Some people make the trek down to Grant or Ross Street for a zoning, planning or historic-review hearing and leave frustrated because the case was continued or the agenda was packed and half their day was spent waiting in a hot room. But today, the room was bearable and a long Historic Review Commission agenda was drastically pruned by a request Councilman Daniel Lavelle made to the Bureau of Building Inspections.
“Councilman Lavelle asked for a hold on all the demolition projects in Manchester,” said the BBI’s acting chief John Jennings. Today, that spared 1302, 1326 and 1328 Adams Street, 1516 Chateau Street and the perennial poster-house for dodging the wrecking ball, 1218 N. Franklin Ave. All were up for demolition consideration. (Manchester, as one of the city's historic districts, comes under scrutiny by the commission, which is supposed to make decisions to keep the historical integrity of the district intact. In Manchester's case, it seems that the commission's biggest challenge is keeping the district itself intact.)
Stanley Lowe, who has become the managing director of the Manchester Citizens Corp., told the commision today that the owner of the Franklin property “was supposed to be here.” Mr. Lowe promised a community barn-raising of sorts to shore up the Franklin property late in the winter, a one-day extravaganza of rehab that has not happened yet.
Two other owners with almost-doomed houses did show up before the commission, explaining their efforts to work as they can with the money they can save to keep their properties. Daphnie Milam is fighting damage from a March fire at the house she owns on Chateau and left the meeting buoyed by the moritorium on demolitions.
“I was a nervous wreck!” she said.
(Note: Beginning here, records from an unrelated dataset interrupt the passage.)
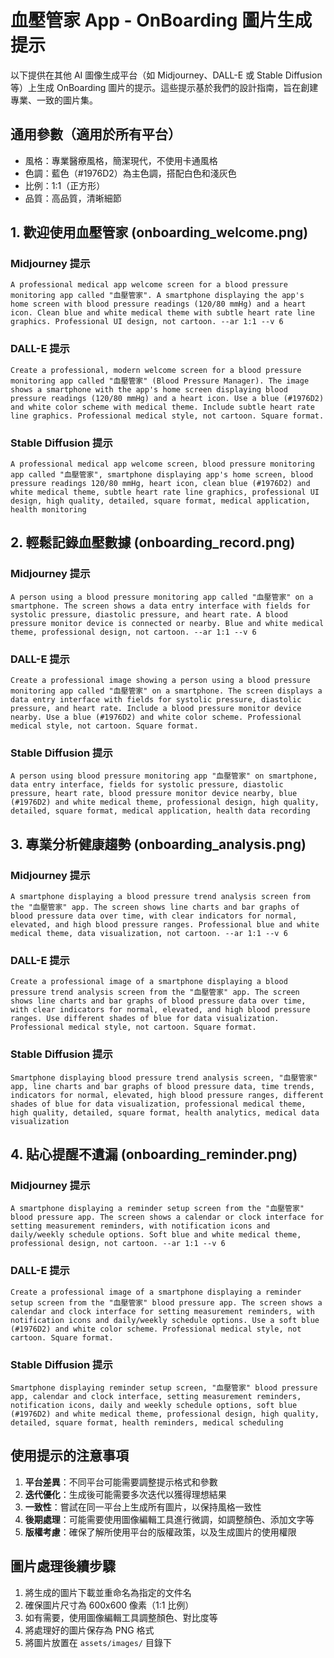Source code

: # 血壓管家 App - OnBoarding 圖片生成提示

以下提供在其他 AI 圖像生成平台（如 Midjourney、DALL-E 或 Stable Diffusion 等）上生成 OnBoarding 圖片的提示。這些提示基於我們的設計指南，旨在創建專業、一致的圖片集。

## 通用參數（適用於所有平台）

- 風格：專業醫療風格，簡潔現代，不使用卡通風格
- 色調：藍色（#1976D2）為主色調，搭配白色和淺灰色
- 比例：1:1（正方形）
- 品質：高品質，清晰細節

## 1. 歡迎使用血壓管家 (onboarding_welcome.png)

### Midjourney 提示

```
A professional medical app welcome screen for a blood pressure monitoring app called "血壓管家". A smartphone displaying the app's home screen with blood pressure readings (120/80 mmHg) and a heart icon. Clean blue and white medical theme with subtle heart rate line graphics. Professional UI design, not cartoon. --ar 1:1 --v 6
```

### DALL-E 提示

```
Create a professional, modern welcome screen for a blood pressure monitoring app called "血壓管家" (Blood Pressure Manager). The image shows a smartphone with the app's home screen displaying blood pressure readings (120/80 mmHg) and a heart icon. Use a blue (#1976D2) and white color scheme with medical theme. Include subtle heart rate line graphics. Professional medical style, not cartoon. Square format.
```

### Stable Diffusion 提示

```
A professional medical app welcome screen, blood pressure monitoring app called "血壓管家", smartphone displaying app's home screen, blood pressure readings 120/80 mmHg, heart icon, clean blue (#1976D2) and white medical theme, subtle heart rate line graphics, professional UI design, high quality, detailed, square format, medical application, health monitoring
```

## 2. 輕鬆記錄血壓數據 (onboarding_record.png)

### Midjourney 提示

```
A person using a blood pressure monitoring app called "血壓管家" on a smartphone. The screen shows a data entry interface with fields for systolic pressure, diastolic pressure, and heart rate. A blood pressure monitor device is connected or nearby. Blue and white medical theme, professional design, not cartoon. --ar 1:1 --v 6
```

### DALL-E 提示

```
Create a professional image showing a person using a blood pressure monitoring app called "血壓管家" on a smartphone. The screen displays a data entry interface with fields for systolic pressure, diastolic pressure, and heart rate. Include a blood pressure monitor device nearby. Use a blue (#1976D2) and white color scheme. Professional medical style, not cartoon. Square format.
```

### Stable Diffusion 提示

```
A person using blood pressure monitoring app "血壓管家" on smartphone, data entry interface, fields for systolic pressure, diastolic pressure, heart rate, blood pressure monitor device nearby, blue (#1976D2) and white medical theme, professional design, high quality, detailed, square format, medical application, health data recording
```

## 3. 專業分析健康趨勢 (onboarding_analysis.png)

### Midjourney 提示

```
A smartphone displaying a blood pressure trend analysis screen from the "血壓管家" app. The screen shows line charts and bar graphs of blood pressure data over time, with clear indicators for normal, elevated, and high blood pressure ranges. Professional blue and white medical theme, data visualization, not cartoon. --ar 1:1 --v 6
```

### DALL-E 提示

```
Create a professional image of a smartphone displaying a blood pressure trend analysis screen from the "血壓管家" app. The screen shows line charts and bar graphs of blood pressure data over time, with clear indicators for normal, elevated, and high blood pressure ranges. Use different shades of blue for data visualization. Professional medical style, not cartoon. Square format.
```

### Stable Diffusion 提示

```
Smartphone displaying blood pressure trend analysis screen, "血壓管家" app, line charts and bar graphs of blood pressure data, time trends, indicators for normal, elevated, high blood pressure ranges, different shades of blue for data visualization, professional medical theme, high quality, detailed, square format, health analytics, medical data visualization
```

## 4. 貼心提醒不遺漏 (onboarding_reminder.png)

### Midjourney 提示

```
A smartphone displaying a reminder setup screen from the "血壓管家" blood pressure app. The screen shows a calendar or clock interface for setting measurement reminders, with notification icons and daily/weekly schedule options. Soft blue and white medical theme, professional design, not cartoon. --ar 1:1 --v 6
```

### DALL-E 提示

```
Create a professional image of a smartphone displaying a reminder setup screen from the "血壓管家" blood pressure app. The screen shows a calendar and clock interface for setting measurement reminders, with notification icons and daily/weekly schedule options. Use a soft blue (#1976D2) and white color scheme. Professional medical style, not cartoon. Square format.
```

### Stable Diffusion 提示

```
Smartphone displaying reminder setup screen, "血壓管家" blood pressure app, calendar and clock interface, setting measurement reminders, notification icons, daily and weekly schedule options, soft blue (#1976D2) and white medical theme, professional design, high quality, detailed, square format, health reminders, medical scheduling
```

## 使用提示的注意事項

1. **平台差異**：不同平台可能需要調整提示格式和參數
2. **迭代優化**：生成後可能需要多次迭代以獲得理想結果
3. **一致性**：嘗試在同一平台上生成所有圖片，以保持風格一致性
4. **後期處理**：可能需要使用圖像編輯工具進行微調，如調整顏色、添加文字等
5. **版權考慮**：確保了解所使用平台的版權政策，以及生成圖片的使用權限

## 圖片處理後續步驟

1. 將生成的圖片下載並重命名為指定的文件名
2. 確保圖片尺寸為 600x600 像素（1:1 比例）
3. 如有需要，使用圖像編輯工具調整顏色、對比度等
4. 將處理好的圖片保存為 PNG 格式
5. 將圖片放置在 `assets/images/` 目錄下
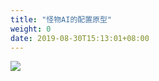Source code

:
 ```yaml
---
title: "怪物AI的配置原型"
weight: 0
date: 2019-08-30T15:13:01+08:00
---
```


![](/images/screenshot_1527432512606.png)
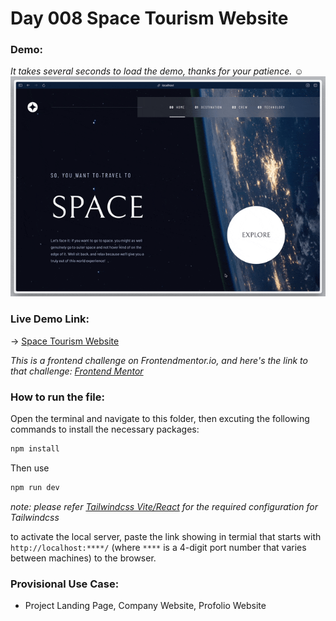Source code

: # Day 008 Space Tourism Website

### Demo:
*It takes several seconds to load the demo, thanks for your patience.* :relaxed:
<img src="./gif/008_space_tourism.gif" alt="Demo gif">

### Live Demo Link: 
-> [Space Tourism Website](https://clickvisionstudio.github.io/space_tourism_website/#/home)

*This is a frontend challenge on Frontendmentor.io, and here's the link to that challenge: [Frontend Mentor](https://www.frontendmentor.io/challenges/space-tourism-multipage-website-gRWj1URZ3)*

### How to run the file:
Open the terminal and navigate to this folder, then excuting the following commands to install the necessary packages:
```bash
npm install
```

Then use
```bash
npm run dev
```
*note: please refer [Tailwindcss Vite/React](https://tailwindcss.com/docs/guides/vite#react) for the required configuration for Tailwindcss*

to activate the local server, paste the link showing in termial that starts with ``http://localhost:****/`` (where `****` is a 4-digit port number that varies between machines) to the browser.

### Provisional Use Case:
- Project Landing Page, Company Website, Profolio Website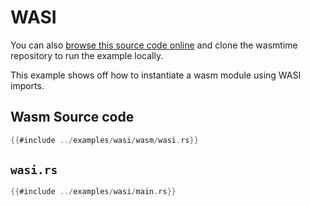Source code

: # WASI

You can also [browse this source code online][code] and clone the wasmtime
repository to run the example locally.

[code]: https://github.com/bytecodealliance/wasmtime/blob/master/examples/wasi/main.rs

This example shows off how to instantiate a wasm module using WASI imports.

## Wasm Source code

```rust
{{#include ../examples/wasi/wasm/wasi.rs}}
```


## `wasi.rs`

```rust
{{#include ../examples/wasi/main.rs}}
```
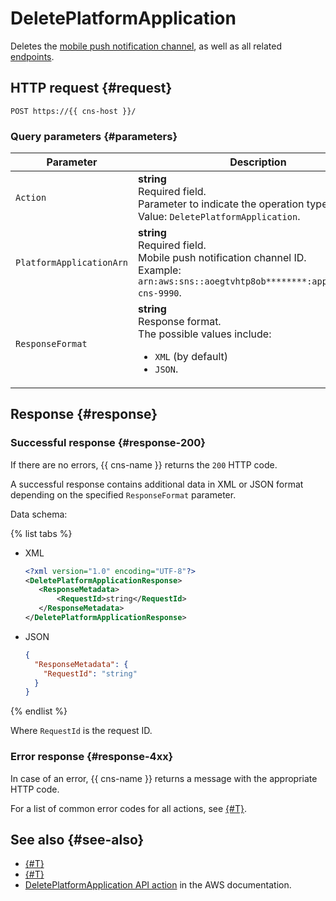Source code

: # DeletePlatformApplication

Deletes the [mobile push notification channel](../concepts/index.md#mobile-channel), as well as all related [endpoints](../concepts/index.md#mobile-endpoints).

## HTTP request {#request}

```http
POST https://{{ cns-host }}/
```

### Query parameters {#parameters}

| Parameter | Description |
--- | ---
| `Action` | **string**<br/>Required field.<br/>Parameter to indicate the operation type.<br/>Value: `DeletePlatformApplication`. |
| `PlatformApplicationArn` | **string**<br/>Required field.<br/>Mobile push notification channel ID.<br/>Example: `arn:aws:sns::aoegtvhtp8ob********:app/GCM/test-cns-9990`. |
| `ResponseFormat` | **string**<br/>Response format.<br/>The possible values include:<ul><li>`XML` (by default)</li><li>`JSON`.</li></ul> |

## Response {#response}

### Successful response {#response-200}

If there are no errors, {{ cns-name }} returns the `200` HTTP code.

A successful response contains additional data in XML or JSON format depending on the specified `ResponseFormat` parameter.

Data schema:

{% list tabs %}

- XML

   ```xml
   <?xml version="1.0" encoding="UTF-8"?>
   <DeletePlatformApplicationResponse>
   	  <ResponseMetadata>
   		  <RequestId>string</RequestId>
   	  </ResponseMetadata>
   </DeletePlatformApplicationResponse>
   ```

- JSON

   ```json
   {
     "ResponseMetadata": {
       "RequestId": "string"
     }
   }
   ```

{% endlist %}

Where `RequestId` is the request ID.

### Error response {#response-4xx}

In case of an error, {{ cns-name }} returns a message with the appropriate HTTP code.

For a list of common error codes for all actions, see [{#T}](common-errors.md).

## See also {#see-also}

* [{#T}](index.md)
* [{#T}](send-request.md)
* [DeletePlatformApplication API action](https://docs.aws.amazon.com/sns/latest/api/API_DeletePlatformApplication.html) in the AWS documentation.
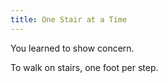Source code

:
 ```yaml
---
title: One Stair at a Time
---
```

You learned to show concern. <Add stat="CHA"></Add>

To walk on stairs, one foot per step. <Add stat="DEX"></Add>
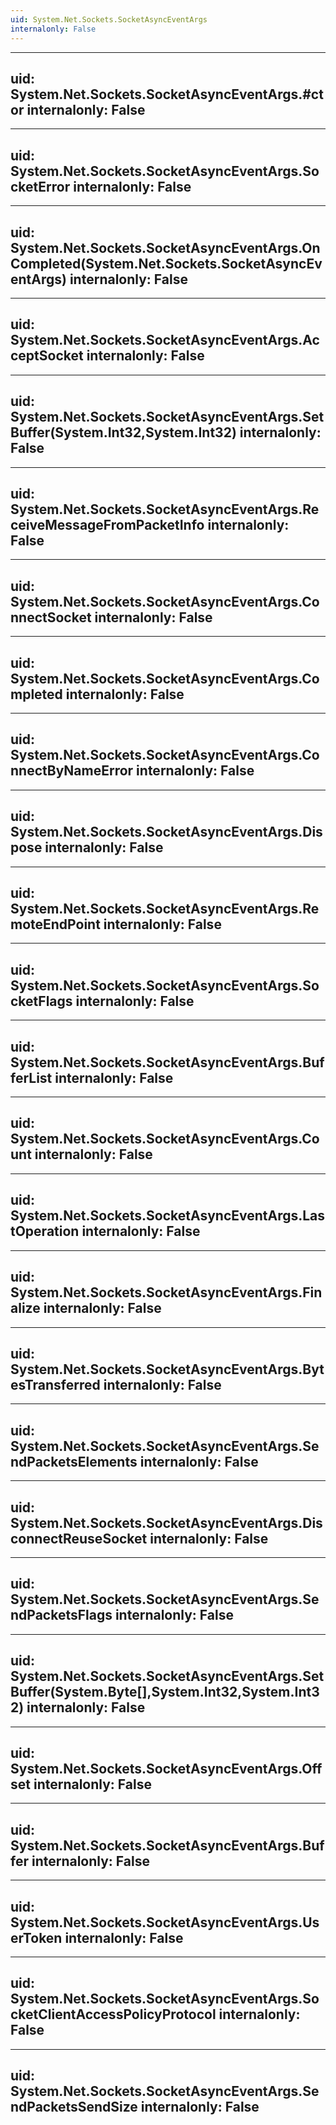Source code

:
 ```yaml
---
uid: System.Net.Sockets.SocketAsyncEventArgs
internalonly: False
---
```


---
uid: System.Net.Sockets.SocketAsyncEventArgs.#ctor
internalonly: False
---

---
uid: System.Net.Sockets.SocketAsyncEventArgs.SocketError
internalonly: False
---

---
uid: System.Net.Sockets.SocketAsyncEventArgs.OnCompleted(System.Net.Sockets.SocketAsyncEventArgs)
internalonly: False
---

---
uid: System.Net.Sockets.SocketAsyncEventArgs.AcceptSocket
internalonly: False
---

---
uid: System.Net.Sockets.SocketAsyncEventArgs.SetBuffer(System.Int32,System.Int32)
internalonly: False
---

---
uid: System.Net.Sockets.SocketAsyncEventArgs.ReceiveMessageFromPacketInfo
internalonly: False
---

---
uid: System.Net.Sockets.SocketAsyncEventArgs.ConnectSocket
internalonly: False
---

---
uid: System.Net.Sockets.SocketAsyncEventArgs.Completed
internalonly: False
---

---
uid: System.Net.Sockets.SocketAsyncEventArgs.ConnectByNameError
internalonly: False
---

---
uid: System.Net.Sockets.SocketAsyncEventArgs.Dispose
internalonly: False
---

---
uid: System.Net.Sockets.SocketAsyncEventArgs.RemoteEndPoint
internalonly: False
---

---
uid: System.Net.Sockets.SocketAsyncEventArgs.SocketFlags
internalonly: False
---

---
uid: System.Net.Sockets.SocketAsyncEventArgs.BufferList
internalonly: False
---

---
uid: System.Net.Sockets.SocketAsyncEventArgs.Count
internalonly: False
---

---
uid: System.Net.Sockets.SocketAsyncEventArgs.LastOperation
internalonly: False
---

---
uid: System.Net.Sockets.SocketAsyncEventArgs.Finalize
internalonly: False
---

---
uid: System.Net.Sockets.SocketAsyncEventArgs.BytesTransferred
internalonly: False
---

---
uid: System.Net.Sockets.SocketAsyncEventArgs.SendPacketsElements
internalonly: False
---

---
uid: System.Net.Sockets.SocketAsyncEventArgs.DisconnectReuseSocket
internalonly: False
---

---
uid: System.Net.Sockets.SocketAsyncEventArgs.SendPacketsFlags
internalonly: False
---

---
uid: System.Net.Sockets.SocketAsyncEventArgs.SetBuffer(System.Byte[],System.Int32,System.Int32)
internalonly: False
---

---
uid: System.Net.Sockets.SocketAsyncEventArgs.Offset
internalonly: False
---

---
uid: System.Net.Sockets.SocketAsyncEventArgs.Buffer
internalonly: False
---

---
uid: System.Net.Sockets.SocketAsyncEventArgs.UserToken
internalonly: False
---

---
uid: System.Net.Sockets.SocketAsyncEventArgs.SocketClientAccessPolicyProtocol
internalonly: False
---

---
uid: System.Net.Sockets.SocketAsyncEventArgs.SendPacketsSendSize
internalonly: False
---
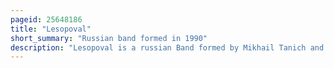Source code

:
 ```yaml
---
pageid: 25648186
title: "Lesopoval"
short_summary: "Russian band formed in 1990"
description: "Lesopoval is a russian Band formed by Mikhail Tanich and Sergey Korzhukov in 1990. Their Music is in the Style of russian Chanson Music from the Perspective of the criminal Underworld. The Hero of many of their Songs is often a criminal or ex-convict and their Songs often contain References to the Way such marginalized Persons live. The Songs romanticize in many Ways the Life of Criminals many of which take Place in and Concern Labor Camps and Prisons."
---
```

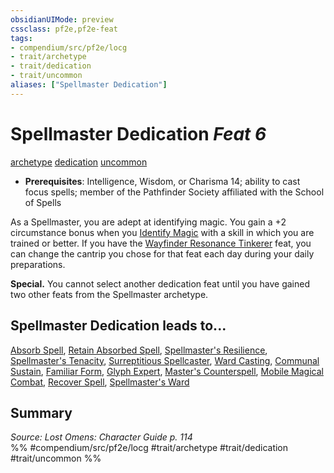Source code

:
 ```yaml
---
obsidianUIMode: preview
cssclass: pf2e,pf2e-feat
tags:
- compendium/src/pf2e/locg
- trait/archetype
- trait/dedication
- trait/uncommon
aliases: ["Spellmaster Dedication"]
---
```

# Spellmaster Dedication  *Feat 6*  
[archetype](rules/traits/archetype.md "Archetype Feat Trait")  [dedication](rules/traits/dedication.md "Dedication Feat Trait")  [uncommon](rules/traits/uncommon.md "Uncommon Rarity Trait")  

- **Prerequisites**: Intelligence, Wisdom, or Charisma 14; ability to cast focus spells; member of the Pathfinder Society affiliated with the School of Spells

As a Spellmaster, you are adept at identifying magic. You gain a +2 circumstance bonus when you [Identify Magic](rules/actions/identify-magic.md) with a skill in which you are trained or better. If you have the [Wayfinder Resonance Tinkerer](compendium/feats/wayfinder-resonance-tinkerer-lowg.md) feat, you can change the cantrip you chose for that feat each day during your daily preparations.

**Special.** You cannot select another dedication feat until you have gained two other feats from the Spellmaster archetype.

## Spellmaster Dedication leads to...

[Absorb Spell](compendium/feats/absorb-spell-locg.md), [Retain Absorbed Spell](compendium/feats/retain-absorbed-spell-lopsg.md), [Spellmaster's Resilience](compendium/feats/spellmasters-resilience-locg.md), [Spellmaster's Tenacity](compendium/feats/spellmasters-tenacity-lopsg.md), [Surreptitious Spellcaster](compendium/feats/surreptitious-spellcaster-locg.md), [Ward Casting](compendium/feats/ward-casting-locg.md), [Communal Sustain](compendium/feats/communal-sustain-lopsg.md), [Familiar Form](compendium/feats/familiar-form-lopsg.md), [Glyph Expert](compendium/feats/glyph-expert-lopsg.md), [Master's Counterspell](compendium/feats/masters-counterspell-lopsg.md), [Mobile Magical Combat](compendium/feats/mobile-magical-combat-lopsg.md), [Recover Spell](compendium/feats/recover-spell-lopsg.md), [Spellmaster's Ward](compendium/feats/spellmasters-ward-lopsg.md)

## Summary

*Source: Lost Omens: Character Guide p. 114*  
%% #compendium/src/pf2e/locg #trait/archetype #trait/dedication #trait/uncommon %%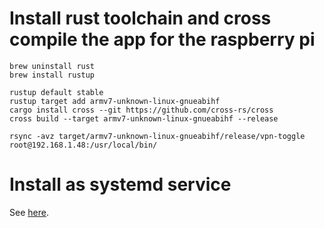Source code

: # Install rust toolchain and cross compile the app for the raspberry pi

```shell
brew uninstall rust
brew install rustup

rustup default stable
rustup target add armv7-unknown-linux-gnueabihf
cargo install cross --git https://github.com/cross-rs/cross
cross build --target armv7-unknown-linux-gnueabihf --release

rsync -avz target/armv7-unknown-linux-gnueabihf/release/vpn-toggle root@192.168.1.48:/usr/local/bin/
```

# Install as systemd service

See [here](deploy/README.md).
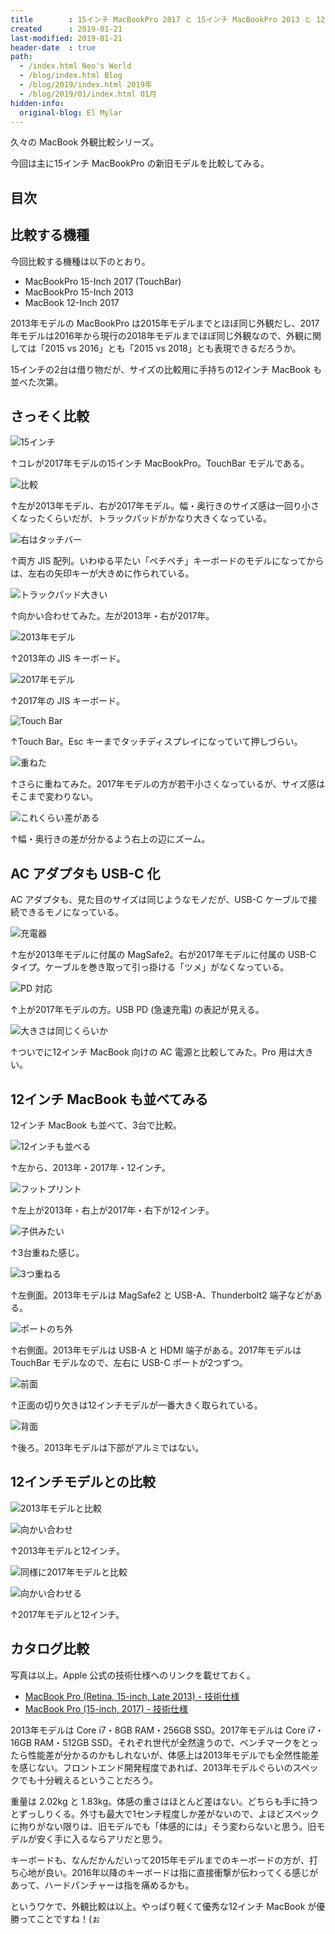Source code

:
 ```yaml
---
title        : 15インチ MacBookPro 2017 と 15インチ MacBookPro 2013 と 12インチ MacBook 2017 の外観を比較してみた
created      : 2019-01-21
last-modified: 2019-01-21
header-date  : true
path:
  - /index.html Neo's World
  - /blog/index.html Blog
  - /blog/2019/index.html 2019年
  - /blog/2019/01/index.html 01月
hidden-info:
  original-blog: El Mylar
---
```


久々の MacBook 外観比較シリーズ。

今回は主に15インチ MacBookPro の新旧モデルを比較してみる。

## 目次

## 比較する機種

今回比較する機種は以下のとおり。

- MacBookPro 15-Inch 2017 (TouchBar)
- MacBookPro 15-Inch 2013
- MacBook 12-Inch 2017

2013年モデルの MacBookPro は2015年モデルまでとほぼ同じ外観だし、2017年モデルは2016年から現行の2018年モデルまでほぼ同じ外観なので、外観に関しては「2015 vs 2016」とも「2015 vs 2018」とも表現できるだろうか。

15インチの2台は借り物だが、サイズの比較用に手持ちの12インチ MacBook も並べた次第。

## さっそく比較

![15インチ](./21-01-01.jpg)

↑コレが2017年モデルの15インチ MacBookPro。TouchBar モデルである。

![比較](./21-01-08.jpg)

↑左が2013年モデル、右が2017年モデル。幅・奥行きのサイズ感は一回り小さくなったくらいだが、トラックパッドがかなり大きくなっている。

![右はタッチバー](./21-01-07.jpg)

↑両方 JIS 配列。いわゆる平たい「ペチペチ」キーボードのモデルになってからは、左右の矢印キーが大きめに作られている。

![トラックパッド大きい](./21-01-06.jpg)

↑向かい合わせてみた。左が2013年・右が2017年。

![2013年モデル](./21-01-21.jpg)

↑2013年の JIS キーボード。

![2017年モデル](./21-01-22.jpg)

↑2017年の JIS キーボード。

![Touch Bar](./21-01-23.jpg)

↑Touch Bar。Esc キーまでタッチディスプレイになっていて押しづらい。

![重ねた](./21-01-03.jpg)

↑さらに重ねてみた。2017年モデルの方が若干小さくなっているが、サイズ感はそこまで変わりない。

![これくらい差がある](./21-01-02.jpg)

↑幅・奥行きの差が分かるよう右上の辺にズーム。

## AC アダプタも USB-C 化

AC アダプタも、見た目のサイズは同じようなモノだが、USB-C ケーブルで接続できるモノになっている。

![充電器](./21-01-05.jpg)

↑左が2013年モデルに付属の MagSafe2。右が2017年モデルに付属の USB-C タイプ。ケーブルを巻き取って引っ掛ける「ツメ」がなくなっている。

![PD 対応](./21-01-04.jpg)

↑上が2017年モデルの方。USB PD (急速充電) の表記が見える。

![大きさは同じくらいか](./21-01-13.jpg)

↑ついでに12インチ MacBook 向けの AC 電源と比較してみた。Pro 用は大きい。

## 12インチ MacBook も並べてみる

12インチ MacBook も並べて、3台で比較。

![12インチも並べる](./21-01-12.jpg)

↑左から、2013年・2017年・12インチ。

![フットプリント](./21-01-17.jpg)

↑左上が2013年・右上が2017年・右下が12インチ。

![子供みたい](./21-01-16.jpg)

↑3台重ねた感じ。

![3つ重ねる](./21-01-15.jpg)

↑左側面。2013年モデルは MagSafe2 と USB-A、Thunderbolt2 端子などがある。

![ポートのち外](./21-01-20.jpg)

↑右側面。2013年モデルは USB-A と HDMI 端子がある。2017年モデルは TouchBar モデルなので、左右に USB-C ポートが2つずつ。

![前面](./21-01-14.jpg)

↑正面の切り欠きは12インチモデルが一番大きく取られている。

![背面](./21-01-19.jpg)

↑後ろ。2013年モデルは下部がアルミではない。

## 12インチモデルとの比較

![2013年モデルと比較](./21-01-10.jpg)

![向かい合わせ](./21-01-09.jpg)

↑2013年モデルと12インチ。

![同様に2017年モデルと比較](./21-01-11.jpg)

![向かい合わせる](./21-01-18.jpg)

↑2017年モデルと12インチ。

## カタログ比較

写真は以上。Apple 公式の技術仕様へのリンクを載せておく。

- [MacBook Pro (Retina, 15-inch, Late 2013) - 技術仕様](https://support.apple.com/kb/SP690?locale=ja_JP)
- [MacBook Pro (15-inch, 2017) - 技術仕様](https://support.apple.com/kb/SP756?locale=ja_JP)

2013年モデルは Core i7・8GB RAM・256GB SSD。2017年モデルは Core i7・16GB RAM・512GB SSD。それぞれ世代が全然違うので、ベンチマークをとったら性能差が分かるのかもしれないが、体感上は2013年モデルでも全然性能差を感じない。フロントエンド開発程度であれば、2013年モデルぐらいのスペックでも十分戦えるということだろう。

重量は 2.02kg と 1.83kg。体感の重さはほとんど差はない。どちらも手に持つとずっしりくる。外寸も最大で1センチ程度しか差がないので、よほどスペックに拘りがない限りは、旧モデルでも「体感的には」そう変わらないと思う。旧モデルが安く手に入るならアリだと思う。

キーボードも、なんだかんだいって2015年モデルまでのキーボードの方が、打ち心地が良い。2016年以降のキーボードは指に直接衝撃が伝わってくる感じがあって、ハードパンチャーは指を痛めるかも。

というワケで、外観比較は以上。やっぱり軽くて優秀な12インチ MacBook が優勝ってことですね！(ぉ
She has a building permit, a structural engineer and a contractor and is “just waiting for the insurance company to finalize the paperwork.”
Walkabout hopes to follow up with Daphnie and follow the saga of the demolition list, of which Councilman Lavelle wrote in an email:
"Due to Manchester’s historical nature and the painstaking process of the last few years to work towards its revitalization, it is in a positive light that I view and support the moratorium on demolition. This will allow the community to take the necessary next steps to take hold of the reigns of its future and guide it in a direction of greatest benefit to its principal stakeholders, the citizens and residents of Manchester."